--- Data supplied Enclosed Below ---

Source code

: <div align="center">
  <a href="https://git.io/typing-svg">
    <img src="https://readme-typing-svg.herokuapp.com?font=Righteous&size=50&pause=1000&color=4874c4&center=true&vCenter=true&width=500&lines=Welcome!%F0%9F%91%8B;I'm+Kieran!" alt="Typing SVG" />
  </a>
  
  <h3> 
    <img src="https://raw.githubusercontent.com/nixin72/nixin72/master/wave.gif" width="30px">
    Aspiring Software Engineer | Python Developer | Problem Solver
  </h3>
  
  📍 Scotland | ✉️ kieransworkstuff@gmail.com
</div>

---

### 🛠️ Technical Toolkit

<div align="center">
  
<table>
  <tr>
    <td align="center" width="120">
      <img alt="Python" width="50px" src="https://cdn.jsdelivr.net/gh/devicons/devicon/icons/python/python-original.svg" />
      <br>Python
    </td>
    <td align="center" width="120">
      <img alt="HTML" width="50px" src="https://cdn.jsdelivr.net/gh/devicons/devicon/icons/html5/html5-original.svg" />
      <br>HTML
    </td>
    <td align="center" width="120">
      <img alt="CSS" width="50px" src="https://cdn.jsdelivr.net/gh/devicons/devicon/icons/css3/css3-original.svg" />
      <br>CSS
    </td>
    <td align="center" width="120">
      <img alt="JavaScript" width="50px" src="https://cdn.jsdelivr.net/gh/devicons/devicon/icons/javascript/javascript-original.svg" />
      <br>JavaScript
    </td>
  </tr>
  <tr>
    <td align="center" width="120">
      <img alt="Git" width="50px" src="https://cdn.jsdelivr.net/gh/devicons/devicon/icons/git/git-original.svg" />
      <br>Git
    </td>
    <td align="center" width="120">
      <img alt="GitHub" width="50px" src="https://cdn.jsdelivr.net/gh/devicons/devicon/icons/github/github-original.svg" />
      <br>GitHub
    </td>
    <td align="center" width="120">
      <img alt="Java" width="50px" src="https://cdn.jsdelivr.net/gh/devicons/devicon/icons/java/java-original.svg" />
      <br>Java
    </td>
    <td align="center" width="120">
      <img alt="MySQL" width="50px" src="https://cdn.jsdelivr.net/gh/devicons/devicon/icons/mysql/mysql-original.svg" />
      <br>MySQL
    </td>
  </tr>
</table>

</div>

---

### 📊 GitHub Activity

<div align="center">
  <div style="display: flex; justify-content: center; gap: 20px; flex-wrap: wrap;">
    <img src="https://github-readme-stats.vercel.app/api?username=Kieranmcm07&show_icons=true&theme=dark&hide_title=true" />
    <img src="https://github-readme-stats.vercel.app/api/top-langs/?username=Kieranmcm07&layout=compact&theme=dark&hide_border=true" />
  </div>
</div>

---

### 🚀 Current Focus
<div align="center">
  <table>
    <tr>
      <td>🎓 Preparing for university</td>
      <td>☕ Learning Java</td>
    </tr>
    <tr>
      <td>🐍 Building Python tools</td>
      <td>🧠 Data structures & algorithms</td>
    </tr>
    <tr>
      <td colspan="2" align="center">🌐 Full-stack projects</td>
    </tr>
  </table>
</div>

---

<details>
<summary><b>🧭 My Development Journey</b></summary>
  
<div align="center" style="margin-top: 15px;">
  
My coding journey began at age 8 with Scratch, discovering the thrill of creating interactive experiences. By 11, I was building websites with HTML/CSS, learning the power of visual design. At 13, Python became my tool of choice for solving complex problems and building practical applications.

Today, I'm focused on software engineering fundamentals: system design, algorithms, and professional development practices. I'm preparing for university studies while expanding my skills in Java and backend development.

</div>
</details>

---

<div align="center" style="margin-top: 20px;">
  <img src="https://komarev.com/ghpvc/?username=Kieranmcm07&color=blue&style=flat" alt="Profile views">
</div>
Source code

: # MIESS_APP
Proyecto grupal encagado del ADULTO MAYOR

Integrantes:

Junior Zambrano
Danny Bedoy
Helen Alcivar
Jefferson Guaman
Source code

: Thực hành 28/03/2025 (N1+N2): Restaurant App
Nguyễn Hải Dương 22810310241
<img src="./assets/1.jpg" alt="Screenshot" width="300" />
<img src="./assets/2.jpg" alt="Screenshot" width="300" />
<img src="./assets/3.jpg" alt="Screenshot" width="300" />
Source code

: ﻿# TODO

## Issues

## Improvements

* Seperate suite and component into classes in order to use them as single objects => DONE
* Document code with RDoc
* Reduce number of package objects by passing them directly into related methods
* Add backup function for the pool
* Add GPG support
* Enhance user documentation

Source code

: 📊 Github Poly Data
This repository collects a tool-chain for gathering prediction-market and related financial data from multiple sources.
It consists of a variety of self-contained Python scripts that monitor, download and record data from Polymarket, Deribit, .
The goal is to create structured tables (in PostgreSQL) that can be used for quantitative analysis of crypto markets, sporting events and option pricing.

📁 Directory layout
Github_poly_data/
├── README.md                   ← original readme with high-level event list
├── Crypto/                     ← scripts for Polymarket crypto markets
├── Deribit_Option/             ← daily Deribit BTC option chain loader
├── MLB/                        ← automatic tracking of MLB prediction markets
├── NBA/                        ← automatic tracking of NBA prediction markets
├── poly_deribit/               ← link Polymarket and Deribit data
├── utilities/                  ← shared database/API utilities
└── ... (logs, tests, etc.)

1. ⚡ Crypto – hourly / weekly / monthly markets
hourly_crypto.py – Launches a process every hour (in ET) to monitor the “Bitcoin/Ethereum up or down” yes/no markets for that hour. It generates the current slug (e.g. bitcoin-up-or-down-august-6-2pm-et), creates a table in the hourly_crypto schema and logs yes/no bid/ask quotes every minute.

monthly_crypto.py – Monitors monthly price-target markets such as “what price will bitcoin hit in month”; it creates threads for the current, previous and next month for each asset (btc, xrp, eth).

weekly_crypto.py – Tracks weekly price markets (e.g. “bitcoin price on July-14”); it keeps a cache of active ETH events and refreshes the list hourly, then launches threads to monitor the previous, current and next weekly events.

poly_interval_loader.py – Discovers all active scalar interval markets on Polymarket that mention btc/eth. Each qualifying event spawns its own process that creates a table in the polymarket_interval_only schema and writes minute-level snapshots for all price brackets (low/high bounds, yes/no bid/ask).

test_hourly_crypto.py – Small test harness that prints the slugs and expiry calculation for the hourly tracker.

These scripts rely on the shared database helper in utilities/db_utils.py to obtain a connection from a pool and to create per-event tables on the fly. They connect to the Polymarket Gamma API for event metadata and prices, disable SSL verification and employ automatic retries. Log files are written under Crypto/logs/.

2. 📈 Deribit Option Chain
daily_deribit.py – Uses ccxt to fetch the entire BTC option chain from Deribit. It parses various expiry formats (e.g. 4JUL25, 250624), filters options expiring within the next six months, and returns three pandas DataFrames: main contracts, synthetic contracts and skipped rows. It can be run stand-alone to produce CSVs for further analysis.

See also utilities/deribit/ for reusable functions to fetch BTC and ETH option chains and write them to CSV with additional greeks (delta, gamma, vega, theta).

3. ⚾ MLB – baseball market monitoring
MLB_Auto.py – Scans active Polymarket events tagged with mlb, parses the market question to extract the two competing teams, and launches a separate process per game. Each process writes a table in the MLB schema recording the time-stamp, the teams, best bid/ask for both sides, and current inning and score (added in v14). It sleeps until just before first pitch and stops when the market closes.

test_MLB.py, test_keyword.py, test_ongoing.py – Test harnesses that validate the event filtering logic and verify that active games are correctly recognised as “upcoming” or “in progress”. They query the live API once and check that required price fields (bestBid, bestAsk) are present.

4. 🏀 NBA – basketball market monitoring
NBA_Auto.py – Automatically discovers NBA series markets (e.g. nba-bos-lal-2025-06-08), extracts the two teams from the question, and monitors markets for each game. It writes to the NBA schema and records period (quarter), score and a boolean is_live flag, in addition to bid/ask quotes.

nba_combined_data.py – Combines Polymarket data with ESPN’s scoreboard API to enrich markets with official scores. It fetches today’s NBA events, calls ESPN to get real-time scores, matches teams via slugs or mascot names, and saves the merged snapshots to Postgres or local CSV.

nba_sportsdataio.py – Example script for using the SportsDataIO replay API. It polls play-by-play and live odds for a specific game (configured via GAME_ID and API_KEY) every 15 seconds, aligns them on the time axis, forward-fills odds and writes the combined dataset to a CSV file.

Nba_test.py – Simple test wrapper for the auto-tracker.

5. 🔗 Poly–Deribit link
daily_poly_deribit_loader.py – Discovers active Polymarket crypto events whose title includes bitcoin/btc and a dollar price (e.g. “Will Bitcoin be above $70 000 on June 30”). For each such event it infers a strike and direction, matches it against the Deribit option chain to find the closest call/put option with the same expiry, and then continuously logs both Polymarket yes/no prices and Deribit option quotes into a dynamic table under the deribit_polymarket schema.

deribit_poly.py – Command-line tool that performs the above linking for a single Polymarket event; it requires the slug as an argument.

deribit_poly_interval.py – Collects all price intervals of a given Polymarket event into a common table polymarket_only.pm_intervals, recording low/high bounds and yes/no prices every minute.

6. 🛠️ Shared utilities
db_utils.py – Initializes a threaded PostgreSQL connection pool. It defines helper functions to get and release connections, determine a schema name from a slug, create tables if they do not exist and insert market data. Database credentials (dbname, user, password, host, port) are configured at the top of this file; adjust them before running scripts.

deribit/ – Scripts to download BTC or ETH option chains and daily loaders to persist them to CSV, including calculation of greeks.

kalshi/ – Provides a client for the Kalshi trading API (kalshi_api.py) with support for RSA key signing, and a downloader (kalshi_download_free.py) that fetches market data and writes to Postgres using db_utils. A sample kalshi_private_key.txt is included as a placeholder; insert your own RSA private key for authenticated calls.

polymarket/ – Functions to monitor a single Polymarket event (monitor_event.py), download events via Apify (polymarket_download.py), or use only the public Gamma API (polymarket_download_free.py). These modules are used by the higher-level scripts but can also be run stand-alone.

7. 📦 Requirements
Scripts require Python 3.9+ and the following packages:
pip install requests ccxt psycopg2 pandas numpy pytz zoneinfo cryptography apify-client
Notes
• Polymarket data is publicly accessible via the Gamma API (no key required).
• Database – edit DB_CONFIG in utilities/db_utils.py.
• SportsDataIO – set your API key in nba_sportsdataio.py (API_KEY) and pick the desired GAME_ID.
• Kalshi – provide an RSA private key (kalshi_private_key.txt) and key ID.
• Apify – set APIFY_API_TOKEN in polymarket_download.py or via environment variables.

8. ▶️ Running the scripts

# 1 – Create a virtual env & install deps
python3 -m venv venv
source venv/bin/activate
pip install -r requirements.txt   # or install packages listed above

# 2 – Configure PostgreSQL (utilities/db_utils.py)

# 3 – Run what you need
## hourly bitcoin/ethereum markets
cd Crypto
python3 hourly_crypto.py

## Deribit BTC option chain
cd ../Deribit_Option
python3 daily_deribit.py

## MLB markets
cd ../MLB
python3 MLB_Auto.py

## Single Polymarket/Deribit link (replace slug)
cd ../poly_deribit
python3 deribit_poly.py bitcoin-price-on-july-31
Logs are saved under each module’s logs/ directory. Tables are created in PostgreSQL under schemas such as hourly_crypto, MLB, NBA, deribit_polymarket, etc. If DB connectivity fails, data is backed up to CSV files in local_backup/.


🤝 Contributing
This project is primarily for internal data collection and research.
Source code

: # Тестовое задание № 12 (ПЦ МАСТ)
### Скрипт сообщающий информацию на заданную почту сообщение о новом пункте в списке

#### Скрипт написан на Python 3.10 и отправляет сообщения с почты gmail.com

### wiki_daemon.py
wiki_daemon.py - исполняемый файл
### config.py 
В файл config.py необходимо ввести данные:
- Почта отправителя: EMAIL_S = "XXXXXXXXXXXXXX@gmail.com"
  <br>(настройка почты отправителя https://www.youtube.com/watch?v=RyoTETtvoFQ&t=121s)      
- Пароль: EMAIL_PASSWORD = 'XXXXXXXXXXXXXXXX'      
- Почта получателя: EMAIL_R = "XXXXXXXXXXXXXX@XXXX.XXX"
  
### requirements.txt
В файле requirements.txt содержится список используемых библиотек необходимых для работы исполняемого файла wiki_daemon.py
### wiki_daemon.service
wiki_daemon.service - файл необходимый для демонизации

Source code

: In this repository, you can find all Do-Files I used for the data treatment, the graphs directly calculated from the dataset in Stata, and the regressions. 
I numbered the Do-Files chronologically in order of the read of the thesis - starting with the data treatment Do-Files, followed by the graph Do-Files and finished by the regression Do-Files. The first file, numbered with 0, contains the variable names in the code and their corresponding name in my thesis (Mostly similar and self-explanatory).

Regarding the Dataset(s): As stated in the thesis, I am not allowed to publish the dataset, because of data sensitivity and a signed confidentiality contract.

--- End of Enclosed Data supplied ---

**Work item**
Find and show each line of the listing with the word "minute".

**Solution to this problem**
hourly_crypto.py – Launches a process every hour (in ET) to monitor the “Bitcoin/Ethereum up or down” yes/no markets for that hour. It generates the current slug (e.g. bitcoin-up-or-down-august-6-2pm-et), creates a table in the hourly_crypto schema and logs yes/no bid/ask quotes every minute.
poly_interval_loader.py – Discovers all active scalar interval markets on Polymarket that mention btc/eth. Each qualifying event spawns its own process that creates a table in the polymarket_interval_only schema and writes minute-level snapshots for all price brackets (low/high bounds, yes/no bid/ask).
deribit_poly_interval.py – Collects all price intervals of a given Polymarket event into a common table polymarket_only.pm_intervals, recording low/high bounds and yes/no prices every minute.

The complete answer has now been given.